Réflexions à l’heure du couvre-feu
Interdit! Interdit! Interdit! C’est écrit un peu partout dans cette petite ville charmante, pas loin de la Suisse; une petite ville de cette Europe qui se dit libérale, où tout ce qui était autrefois anormal et inconvenant est devenu permis et même recommandé, et où tout ce qui était autrefois courant et naturel est devenu interdit.
Par exemple, si vous parquez votre véhicule dans le parking de votre hôtel dans le centre historique de cette petite ville, il vous est interdit de repartir après 21h30 – «pour la tranquillité des habitants». Ici en Suisse, des communes de plus en plus nombreuses vous font rouler au pas dès 22h00, parce que leur population fragile souffre du bruit. Là-bas, pour les mêmes raisons, vous êtes prisonnier de votre hôtel dès 21h30.

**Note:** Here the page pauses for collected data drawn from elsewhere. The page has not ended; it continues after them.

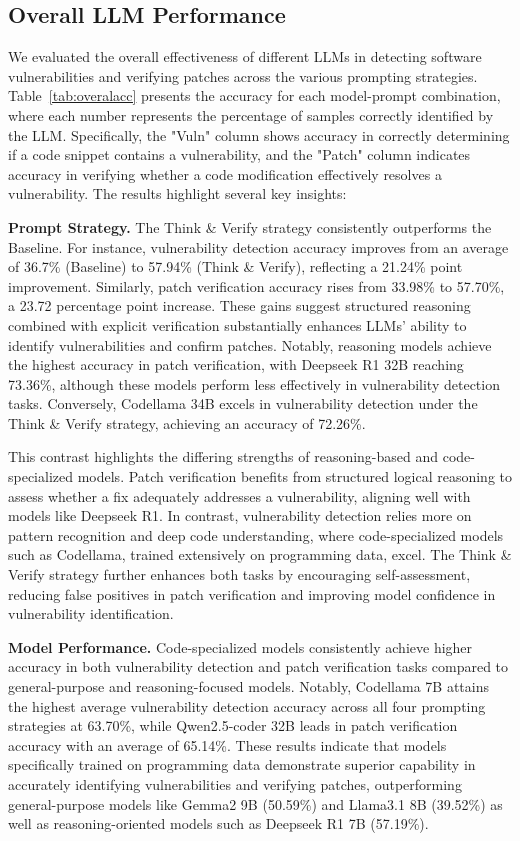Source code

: \documentclass[sigconf]{acmart}
\begin{document}
\subsection{Overall LLM Performance}

We evaluated the overall effectiveness of different LLMs in detecting software vulnerabilities and verifying patches across the various prompting strategies. Table~\ref{tab:overalacc} presents the accuracy for each model-prompt combination, where each number represents the percentage of samples correctly identified by the LLM. Specifically, the "Vuln" column shows accuracy in correctly determining if a code snippet contains a vulnerability, and the "Patch" column indicates accuracy in verifying whether a code modification effectively resolves a vulnerability.
The results highlight several key insights:

\textbf{Prompt Strategy.} The Think \& Verify strategy consistently outperforms the Baseline. For instance, vulnerability detection accuracy improves from an average of 36.7\% (Baseline) to 57.94\% (Think \& Verify), reflecting a 21.24\% point improvement. Similarly, patch verification accuracy rises from 33.98\% to 57.70\%, a 23.72 percentage point increase. These gains suggest structured reasoning combined with explicit verification substantially enhances LLMs' ability to identify vulnerabilities and confirm patches. Notably, reasoning models achieve the highest accuracy in patch verification, with Deepseek R1 32B reaching 73.36\%, although these models perform less effectively in vulnerability detection tasks. Conversely, Codellama 34B excels in vulnerability detection under the Think \& Verify strategy, achieving an accuracy of 72.26\%. 

This contrast highlights the differing strengths of reasoning-based and code-specialized models. Patch verification benefits from structured logical reasoning to assess whether a fix adequately addresses a vulnerability, aligning well with models like Deepseek R1. In contrast, vulnerability detection relies more on pattern recognition and deep code understanding, where code-specialized models such as Codellama, trained extensively on programming data, excel. The Think \& Verify strategy further enhances both tasks by encouraging self-assessment, reducing false positives in patch verification and improving model confidence in vulnerability identification.
    
\textbf{Model Performance.} Code-specialized models consistently achieve higher accuracy in both vulnerability detection and patch verification tasks compared to general-purpose and reasoning-focused models. Notably, Codellama 7B attains the highest average vulnerability detection accuracy across all four prompting strategies at 63.70\%, while Qwen2.5-coder 32B leads in patch verification accuracy with an average of 65.14\%. These results indicate that models specifically trained on programming data demonstrate superior capability in accurately identifying vulnerabilities and verifying patches, outperforming general-purpose models like Gemma2 9B (50.59\%) and Llama3.1 8B (39.52\%) as well as reasoning-oriented models such as Deepseek R1 7B (57.19\%). 
\end{document}
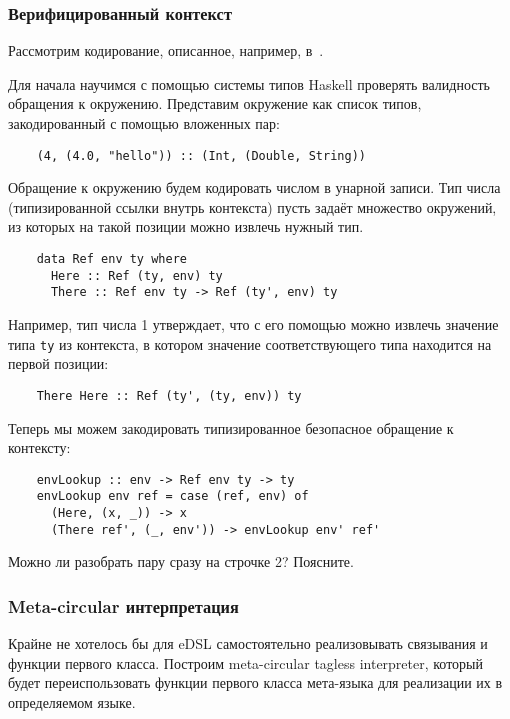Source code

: \subsubsection{Верифицированный контекст}

Рассмотрим кодирование, описанное, например, в~\cite{kiselyov2012typed}.

Для начала научимся с помощью системы типов Haskell проверять валидность обращения к окружению.
Представим окружение как список типов, закодированный с помощью вложенных пар:
\begin{verbatim}
    (4, (4.0, "hello")) :: (Int, (Double, String))
\end{verbatim}

Обращение к окружению будем кодировать числом в унарной записи.
Тип числа (типизированной ссылки внутрь контекста) пусть задаёт множество окружений, из которых на такой позиции можно извлечь нужный тип.
\begin{verbatim}
    data Ref env ty where
      Here :: Ref (ty, env) ty
      There :: Ref env ty -> Ref (ty', env) ty
\end{verbatim}
Например, тип числа 1 утверждает, что с его помощью можно извлечь значение типа \texttt{ty} из контекста, в котором значение соответствующего типа находится на первой позиции:
\begin{verbatim}
    There Here :: Ref (ty', (ty, env)) ty
\end{verbatim}

Теперь мы можем закодировать типизированное безопасное обращение к контексту:
\begin{verbatim}
    envLookup :: env -> Ref env ty -> ty
    envLookup env ref = case (ref, env) of
      (Here, (x, _)) -> x
      (There ref', (_, env')) -> envLookup env' ref'
\end{verbatim}

\begin{task}
    Можно ли разобрать пару сразу на строчке 2?
    Поясните.
\end{task}

\subsubsection{Meta-circular интерпретация}

Крайне не хотелось бы для eDSL самостоятельно реализовывать связывания и функции первого класса.
Построим meta-circular tagless interpreter, который будет переиспользовать функции первого класса мета-языка для реализации их в определяемом языке.

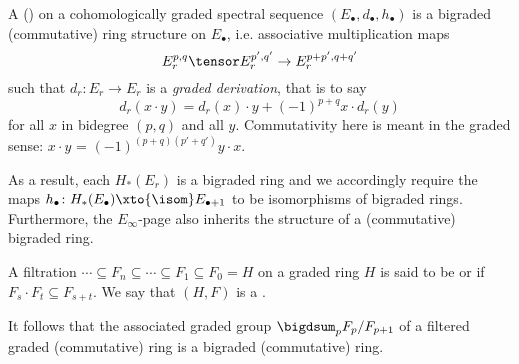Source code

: \begin{definition}
	A ()  on a cohomologically graded spectral sequence $(E_\bullet, d_\bullet, h_\bullet)$ is a bigraded (commutative) ring structure on $E_\bullet$, i.e. associative multiplication maps
	\begin{equation*}
		E_r^{p, q} \tensor E_r^{p', q'} \to E_r^{p + p', q + q'}
	\end{equation*}
	such that $d_r\colon E_r \to E_r$ is a \emph{graded derivation}, that is to say
	\begin{equation*}
		d_r(x \cdot y) = d_r(x) \cdot y + (-1)^{p + q} x \cdot d_r(y)
	\end{equation*}
	for all $x$ in bidegree $(p, q)$ and all $y$.
	Commutativity here is meant in the graded sense: $x \cdot y$ = $(-1)^{(p + q)(p' + q')} y \cdot x$.

	As a result, each $H_*(E_r)$ is a bigraded ring and we accordingly require the maps $h_\bullet\colon H_*(E_\bullet) \xto{\isom} E_{\bullet + 1}$ to be isomorphisms of bigraded rings.
	Furthermore, the $E_\infty$-page also inherits the structure of a (commutative) bigraded ring.
\end{definition}
\begin{definition}
	A filtration $\cdots \subseteq F_n \subseteq \cdots \subseteq F_1 \subseteq F_0 = H$ on a graded ring $H$ is said to be  or  if $F_s \cdot F_t \subseteq F_{s + t}$.
	We say that $(H, F)$ is a .
\end{definition}
It follows that the associated graded group $\bigdsum_p F_p / F_{p + 1}$ of a filtered graded (commutative) ring is a bigraded (commutative) ring.

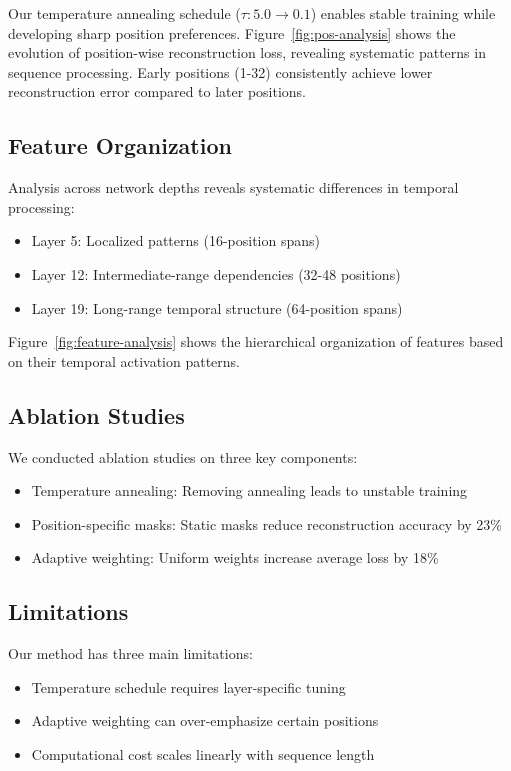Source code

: \documentclass{article} %
\begin{document}
Our temperature annealing schedule ($\tau: 5.0 \rightarrow 0.1$) enables stable training while developing sharp position preferences. Figure~\ref{fig:pos-analysis} shows the evolution of position-wise reconstruction loss, revealing systematic patterns in sequence processing. Early positions (1-32) consistently achieve lower reconstruction error compared to later positions.

\subsection{Feature Organization}

Analysis across network depths reveals systematic differences in temporal processing:

\begin{itemize}
    \item Layer 5: Localized patterns (16-position spans)
    \item Layer 12: Intermediate-range dependencies (32-48 positions)
    \item Layer 19: Long-range temporal structure (64-position spans)
\end{itemize}

Figure~\ref{fig:feature-analysis} shows the hierarchical organization of features based on their temporal activation patterns.

\subsection{Ablation Studies}
We conducted ablation studies on three key components:

\begin{itemize}
    \item Temperature annealing: Removing annealing leads to unstable training
    \item Position-specific masks: Static masks reduce reconstruction accuracy by 23\%
    \item Adaptive weighting: Uniform weights increase average loss by 18\%
\end{itemize}

\subsection{Limitations}
Our method has three main limitations:

\begin{itemize}
    \item Temperature schedule requires layer-specific tuning
    \item Adaptive weighting can over-emphasize certain positions
    \item Computational cost scales linearly with sequence length
\end{itemize}
\end{document}
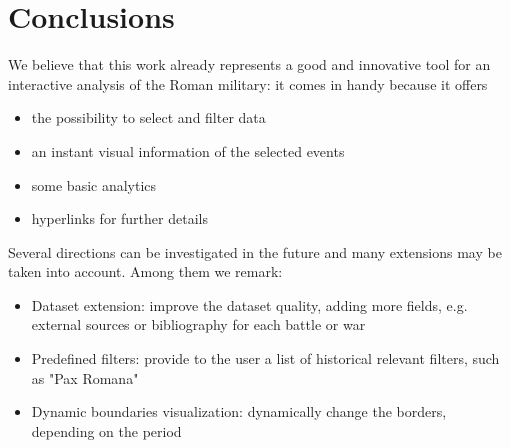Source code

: \section{Conclusions}\label{sec:conclusions}
We believe that this work already represents a good and innovative tool for an interactive analysis of the Roman military: it comes in handy because it offers
\begin{itemize}
    \item the possibility to select and filter data
    \item an instant visual information of the selected events
    \item some basic analytics
    \item hyperlinks for further details
\end{itemize}

Several directions can be investigated in the future and many extensions may be taken into account. Among them we remark:
\begin{itemize}
    \item Dataset extension: improve the dataset quality, adding more fields, e.g. external sources or bibliography for each battle or war
    \item Predefined filters: provide to the user a list of historical relevant filters, such as "Pax Romana"
    \item Dynamic boundaries visualization: dynamically change the borders, depending on the period
\end{itemize}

En réalité, lorsque nous flânons dans la vieille ville, nous constatons qu’à 20h30 déjà on n’entend plus un bruit. Les rues piétonnes, avec leurs espaces de «convivialité», sont mystérieusement désertes. Il règne un silence de mort. La population a tellement intériorisé les interdictions qu’elle les anticipe; elle s’impose de son plein gré les restrictions de liberté que les autorités n’ont pas encore promulguées.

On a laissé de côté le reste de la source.